What Is the `Cache-Control` Header?

What Is the `Cache-Control` Header?

Master the Cache-Control header to improve web performance. Learn directives like max-age, public/private, no-cache, and immutable for faster apps.

If you're building anything for the web-APIs, SPAs, static sites-your performance heavily depends on proper caching. The Cache-Control header is the core of HTTP caching. It tells browsers, CDNs, and reverse proxies exactly how to cache your response.

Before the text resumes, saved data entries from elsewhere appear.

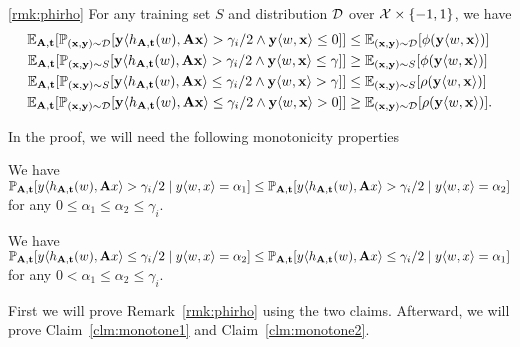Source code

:\begin{customrmk}{\ref{rmk:phirho}}
For any training set $S$ and distribution $\mathcal{D}$ over $\mathcal{X} \times \{-1,1\}$, we have
\begin{align*}
    \mathbb{E}_{\mathbf{A},\mathbf{t}} [\mathbb{P}_{(\mathbf{x},\mathbf{y}) \sim \mathcal{D}}[\mathbf{y} \langle h_{\mathbf{A},\mathbf{t}}(w), \mathbf{A} \mathbf{x}\rangle > \gamma_i/2 \wedge \mathbf{y} \langle w, \mathbf{x}\rangle \leq 0]] &\leq\mathbb{E}_{(\mathbf{x},\mathbf{y}) \sim \mathcal{D}}[\phi(\mathbf{y} \langle w, \mathbf{x} \rangle)] \\
    \mathbb{E}_{\mathbf{A},\mathbf{t}} [\mathbb{P}_{(\mathbf{x},\mathbf{y}) \sim S}[\mathbf{y} \langle h_{\mathbf{A},\mathbf{t}}(w), \mathbf{A} \mathbf{x}\rangle > \gamma_i/2 \wedge \mathbf{y} \langle w, \mathbf{x}\rangle \leq \gamma]] &\geq \mathbb{E}_{(\mathbf{x},\mathbf{y}) \sim S}[\phi(\mathbf{y} \langle w, \mathbf{x} \rangle)] \\
    \mathbb{E}_{\mathbf{A},\mathbf{t}} [\mathbb{P}_{(\mathbf{x},\mathbf{y}) \sim S}[\mathbf{y} \langle h_{\mathbf{A},\mathbf{t}}(w), \mathbf{A} \mathbf{x}\rangle \leq \gamma_i/2 \wedge \mathbf{y} \langle w, \mathbf{x}\rangle > \gamma]] &\leq \mathbb{E}_{(\mathbf{x}, \mathbf{y}) \sim S}[\rho(\mathbf{y} \langle w, \mathbf{x} \rangle)]\\
    \mathbb{E}_{\mathbf{A},\mathbf{t}} [\mathbb{P}_{(\mathbf{x},\mathbf{y}) \sim \mathcal{D}}[\mathbf{y} \langle h_{\mathbf{A},\mathbf{t}}(w), \mathbf{A} \mathbf{x}\rangle \leq \gamma_i/2 \wedge \mathbf{y} \langle w, \mathbf{x}\rangle > 0]] &\geq \mathbb{E}_{(\mathbf{x}, \mathbf{y}) \sim \mathcal{D}}[\rho(\mathbf{y}\langle w, \mathbf{x} \rangle)].
\end{align*}
\end{customrmk}
In the proof, we will need the following monotonicity properties 
\begin{claim}
\label{clm:monotone1}
We have $\mathbb{P}_{\mathbf{A},\mathbf{t}}[y \langle h_{\mathbf{A},\mathbf{t}}(w),\mathbf{A} x\rangle > \gamma_i/2 \mid y \langle w,x\rangle=\alpha_1] \leq \mathbb{P}_{\mathbf{A},\mathbf{t}}[y \langle h_{\mathbf{A},\mathbf{t}}(w),\mathbf{A} x\rangle > \gamma_i/2 \mid y \langle w,x\rangle=\alpha_2]$ for any $0 \leq \alpha_1 \leq \alpha_2 \leq \gamma_i$.
\end{claim}
\begin{claim}
\label{clm:monotone2}
We have $\mathbb{P}_{\mathbf{A},\mathbf{t}}[y \langle h_{\mathbf{A},\mathbf{t}}(w),\mathbf{A} x\rangle \leq \gamma_i/2 \mid y \langle w,x\rangle=\alpha_2] \leq \mathbb{P}_{\mathbf{A},\mathbf{t}}[y \langle h_{\mathbf{A},\mathbf{t}}(w),\mathbf{A} x\rangle \leq \gamma_i/2 \mid y \langle w,x\rangle=\alpha_1]$ for any $0 < \alpha_1 \leq \alpha_2 \leq \gamma_i$.
\end{claim}
First we will prove Remark~\ref{rmk:phirho} using the two claims. Afterward, we will prove Claim~\ref{clm:monotone1} and Claim~\ref{clm:monotone2}.

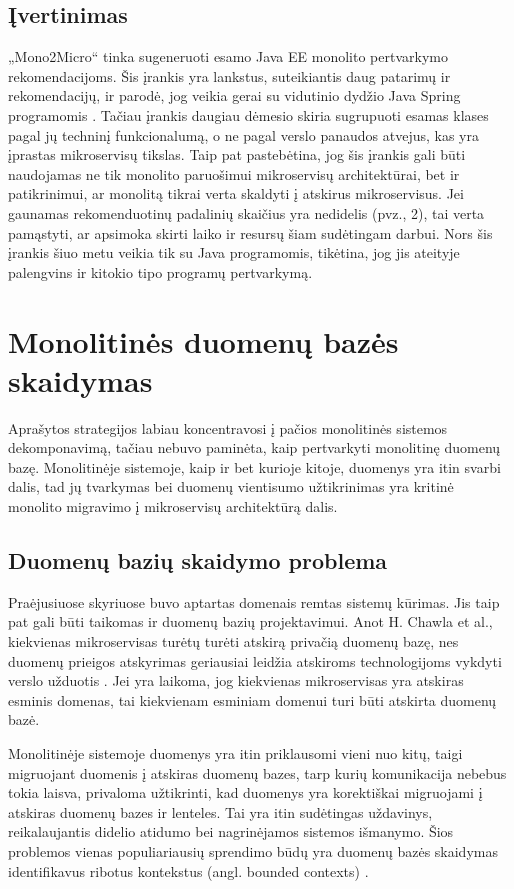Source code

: \documentclass[fleqn]{VUMIFPSkursinis}
\begin{document}
\subsection{Įvertinimas}
„Mono2Micro“ tinka sugeneruoti esamo Java EE monolito pertvarkymo rekomendacijoms. Šis įrankis yra lankstus, suteikiantis daug patarimų ir rekomendacijų, ir parodė, jog veikia gerai su vidutinio dydžio Java Spring programomis \cite{San21}. Tačiau įrankis daugiau dėmesio skiria sugrupuoti esamas klases pagal jų techninį funkcionalumą, o ne pagal verslo panaudos atvejus, kas yra įprastas mikroservisų tikslas. Taip pat pastebėtina, jog šis įrankis gali būti naudojamas ne tik monolito paruošimui mikroservisų architektūrai, bet ir patikrinimui, ar monolitą tikrai verta skaldyti į atskirus mikroservisus. Jei gaunamas rekomenduotinų padalinių skaičius yra nedidelis (pvz., 2), tai verta pamąstyti, ar apsimoka skirti laiko ir resursų šiam sudėtingam darbui. Nors šis įrankis šiuo metu veikia tik su Java programomis, tikėtina, jog jis ateityje palengvins ir kitokio tipo programų pertvarkymą.

\section{Monolitinės duomenų bazės skaidymas}
Aprašytos strategijos labiau koncentravosi į pačios monolitinės sistemos dekomponavimą, tačiau nebuvo paminėta, kaip pertvarkyti monolitinę duomenų bazę. Monolitinėje sistemoje, kaip ir bet kurioje kitoje, duomenys yra itin svarbi dalis, tad jų tvarkymas bei duomenų vientisumo užtikrinimas yra kritinė monolito migravimo į mikroservisų architektūrą dalis.

\subsection{Duomenų bazių skaidymo problema}
Praėjusiuose skyriuose buvo aptartas domenais remtas sistemų kūrimas. Jis taip pat gali būti taikomas ir duomenų bazių projektavimui. Anot H. Chawla et al., kiekvienas mikroservisas turėtų turėti atskirą privačią duomenų bazę, nes duomenų prieigos atskyrimas geriausiai leidžia atskiroms technologijoms vykdyti verslo užduotis \cite{CK19}. Jei yra laikoma, jog kiekvienas mikroservisas yra atskiras esminis domenas, tai kiekvienam esminiam domenui turi būti atskirta duomenų bazė.

Monolitinėje sistemoje duomenys yra itin priklausomi vieni nuo kitų, taigi migruojant duomenis į atskiras duomenų bazes, tarp kurių komunikacija nebebus tokia laisva, privaloma užtikrinti, kad duomenys yra korektiškai migruojami į atskiras duomenų bazes ir lenteles. Tai yra itin sudėtingas uždavinys, reikalaujantis didelio atidumo bei nagrinėjamos sistemos išmanymo. Šios problemos vienas populiariausių sprendimo būdų yra duomenų bazės skaidymas identifikavus ribotus kontekstus (angl. bounded contexts) \cite{New19}.
\end{document}
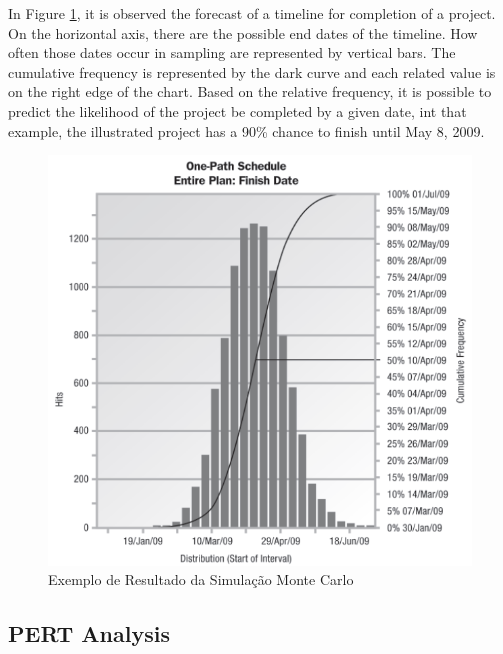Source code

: In Figure \ref{fig:montecarlo}, it is observed the forecast of a timeline for completion of a project. On the horizontal axis, there are the possible end dates of the timeline. How often those dates occur in sampling are represented by vertical bars. The cumulative frequency is represented by the dark curve and each related value is on the right edge of the chart. Based on the relative frequency, it is possible to predict the likelihood of the project be completed by a given date, int that example, the illustrated project has a 90\% chance to finish until May 8, 2009.

\begin{figure}[h]
	\centering
	\includegraphics[width=.6\textwidth]{image/montecarlo.png}
	\caption{Exemplo de Resultado da Simulação Monte Carlo}
	\label{fig:montecarlo}
\end{figure}

\subsection{PERT Analysis}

Let’s break it down without the noise.


What Does Cache-Control Do?

It defines caching rules:

  • how long something can stay cached
  • who can cache it
  • whether it requires revalidation
  • whether it’s allowed to be stored at all

You attach it to your response like this:

Cache-Control: max-age=3600, public

This says: “Cache this for 1 hour. Anyone can store it.”


Common Cache-Control Directives

1. max-age

How long (in seconds) the resource should be cached.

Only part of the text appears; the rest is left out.